Not many people have to deal with crush injuries on a daily basis. However, they are not as far removed from an average person as they may suspect.
Crush injuries can happen to anyone at any time, so it is important to understand what causes them and what happens because of them.
How do crush injuries happen?
Up To Date discusses crush injury impacts on victims. It also discusses the cause of a crush injury. Many people mistakenly believe that crush injuries only occur on construction sites or in industrial settings where many pieces of heavy machinery and equipment undergo daily use.
This is not true, though. A crush injury can occur in any situation where heavy, large objects and humans co-exist. For example, if someone runs over a person’s foot with their truck, this constitutes a crush injury. If an earthquake happens and a person ends up buried beneath the rubble, this could also result in a crush injury.
Big risk factors
Crush injuries can have numerous risky impacts on a victim’s health and well-being. Two of the most common issues include infection and organ failure. Both can occur because of the blood and oxygen supply getting cut off to certain parts of the body.
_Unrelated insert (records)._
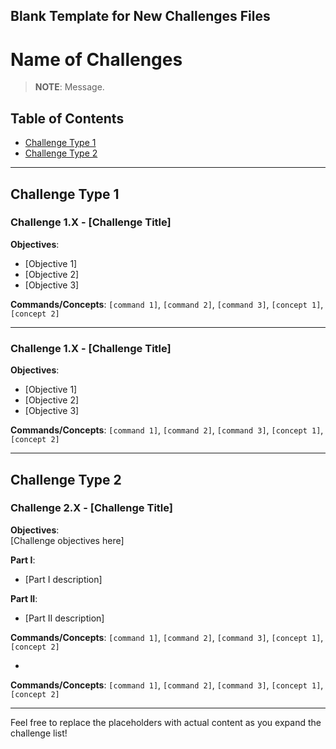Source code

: Blank Template for New Challenges Files
---

# Name of Challenges

> **NOTE**: Message. 

## Table of Contents
- [Challenge Type 1](#Challenge-Type-1)
- [Challenge Type 2](#Challenge-Type-2)

---

## Challenge Type 1

### Challenge 1.X - [Challenge Title]

**Objectives**:  
- [Objective 1]
- [Objective 2]
- [Objective 3]

**Commands/Concepts**: `[command 1]`, `[command 2]`, `[command 3]`, `[concept 1]`, `[concept 2]`

---

### Challenge 1.X - [Challenge Title]

**Objectives**:  
- [Objective 1]
- [Objective 2]
- [Objective 3]

**Commands/Concepts**: `[command 1]`, `[command 2]`, `[command 3]`, `[concept 1]`, `[concept 2]`

---

## Challenge Type 2

### Challenge 2.X - [Challenge Title]

**Objectives**:  
[Challenge objectives here]

**Part I**:  
- [Part I description]

**Part II**:  
- [Part II description]

**Commands/Concepts**: `[command 1]`, `[command 2]`, `[command 3]`, `[concept 1]`, `[concept 2]`

-

**Commands/Concepts**: `[command 1]`, `[command 2]`, `[command 3]`, `[concept 1]`, `[concept 2]`

---

Feel free to replace the placeholders with actual content as you expand the challenge list!
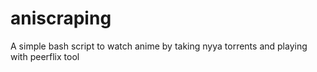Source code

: # aniscraping
A simple bash script to watch anime by taking nyya torrents and playing with peerflix tool
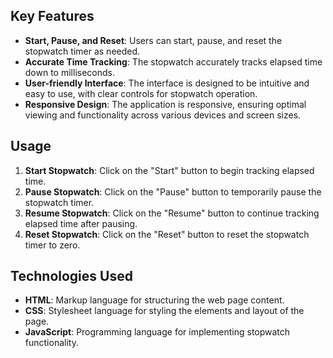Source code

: 

## Key Features

- **Start, Pause, and Reset**: Users can start, pause, and reset the stopwatch timer as needed.
- **Accurate Time Tracking**: The stopwatch accurately tracks elapsed time down to milliseconds.
- **User-friendly Interface**: The interface is designed to be intuitive and easy to use, with clear controls for stopwatch operation.
- **Responsive Design**: The application is responsive, ensuring optimal viewing and functionality across various devices and screen sizes.

## Usage

1. **Start Stopwatch**: Click on the "Start" button to begin tracking elapsed time.
2. **Pause Stopwatch**: Click on the "Pause" button to temporarily pause the stopwatch timer.
3. **Resume Stopwatch**: Click on the "Resume" button to continue tracking elapsed time after pausing.
4. **Reset Stopwatch**: Click on the "Reset" button to reset the stopwatch timer to zero.

## Technologies Used

- **HTML**: Markup language for structuring the web page content.
- **CSS**: Stylesheet language for styling the elements and layout of the page.
- **JavaScript**: Programming language for implementing stopwatch functionality.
In the event of organ failure, a victim’s organs may end up overworking due to the changes in blood pressure and oxygen levels. As other organs start to fail, the remaining ones have more work to do and will soon fail, too.
As for infections, due to the quick death of tissue with no oxygen – necrosis – bacteria like gangrene easily make a home and wreak havoc. Victims can even develop sepsis. Septic shock in particular can kill a victim in under 72 hours, highlighting just how dangerous this injury is.